For the secondary outcome of stroke, the researchers observed no difference in 15-year risk between those who underwent the Ross procedure compared with biological AVR (HR = 0.61; 95% CI, 0.24-1.57; P = .3); however, stroke risk after the Ross procedure was lower compared with mechanical AVR (HR = 0.37; 95% CI, 0.16-0.89; P = .03).

In addition, the risk for major bleeding was not different between the Ross procedure or biological AVR (HR = 0.5; 95% CI, 0.19-1.32; P = .16) and was lower for the Ross procedure compared with mechanical AVR (HR = 0.32; 95% CI, 0.13-0.81; P = .016).

The researchers observed lower risk for reoperation with the Ross procedure compared with biological AVR (HR = 0.63; 95% CI, 0.45-088; P = .008); however, the risk for reoperation was higher with the Ross procedure compared with mechanical AVR (HR = 2.4; 95% CI, 1.5-3.8; P = .0002).

For the secondary endpoint of endocarditis, the Ross procedure was associated with lower risk compared with biological AVR (HR = 0.37; 95% CI, 0.17-0.8; P = .012), and similar risk compared with mechanical AVR (HR = 0.61; 95% CI, 0.25-1.5; P = .61).

“This study demonstrates that while there is a definite risk of reoperation after the Ross procedure, the associated risk is low. In other words, this should be seen as a bump on the road, rather than the end of the road. In contrast, if patients suffer a stroke, hemorrhage or infection, the consequences are much more dire,” El-Hamamsy said in the release. “Patients should be given all this data so they can make truly informed decisions about these major life events. Ultimately ... the Ross procedure is associated with better survival and fewer complications.”

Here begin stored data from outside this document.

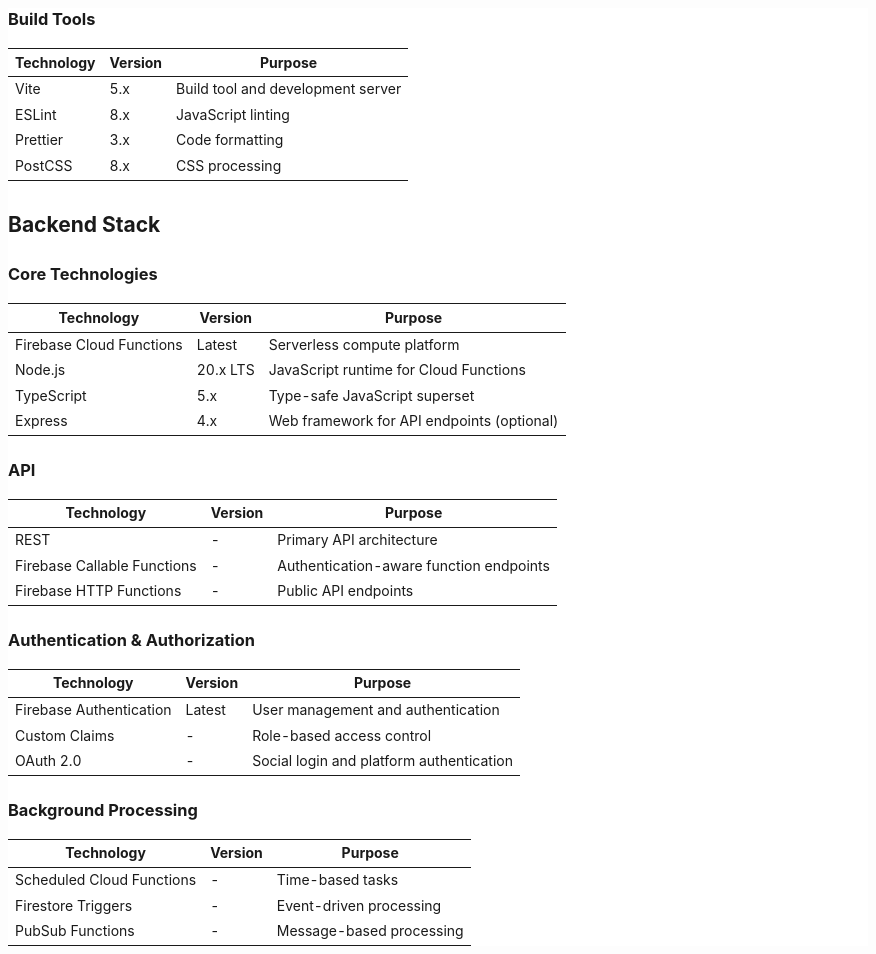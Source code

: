 ### Build Tools

| Technology | Version | Purpose |
|------------|---------|---------|
| Vite | 5.x | Build tool and development server |
| ESLint | 8.x | JavaScript linting |
| Prettier | 3.x | Code formatting |
| PostCSS | 8.x | CSS processing |

## Backend Stack

### Core Technologies

| Technology | Version | Purpose |
|------------|---------|---------|
| Firebase Cloud Functions | Latest | Serverless compute platform |
| Node.js | 20.x LTS | JavaScript runtime for Cloud Functions |
| TypeScript | 5.x | Type-safe JavaScript superset |
| Express | 4.x | Web framework for API endpoints (optional) |

### API

| Technology | Version | Purpose |
|------------|---------|---------|
| REST | - | Primary API architecture |
| Firebase Callable Functions | - | Authentication-aware function endpoints |
| Firebase HTTP Functions | - | Public API endpoints |

### Authentication & Authorization

| Technology | Version | Purpose |
|------------|---------|---------|
| Firebase Authentication | Latest | User management and authentication |
| Custom Claims | - | Role-based access control |
| OAuth 2.0 | - | Social login and platform authentication |

### Background Processing

| Technology | Version | Purpose |
|------------|---------|---------|
| Scheduled Cloud Functions | - | Time-based tasks |
| Firestore Triggers | - | Event-driven processing |
| PubSub Functions | - | Message-based processing |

Benefits of a ‘living’ valve

In a related editorial, Magdi H. Yacoub, MBChB, professor of cardiothoracic surgery at the National Heart and Lung Institute of Imperial College London and founder and director of research at the Harefield Heart Science Centre in London, wrote: “The Ross operation outperformed the other two substitutes in all [endpoints], except for the rate of reoperation. As expected, long-term survival after the Ross operation was the only survival that matched that of the general population,” Yacoub wrote. “This confirms previous studies and strengthens the notion that a ‘living’ valve substitute can prolong life, presumably by enhancing ventriculo-arterial coupling as well as other mechanisms.

“With regard to the rate of reoperations, this was initially higher after the Ross operation; however, the mortality of the reoperation, in this cohort, was exceptionally low,” Yacoub wrote. “An unexpected finding was the steadily rising rate of reoperation after prosthetic valve replacement.”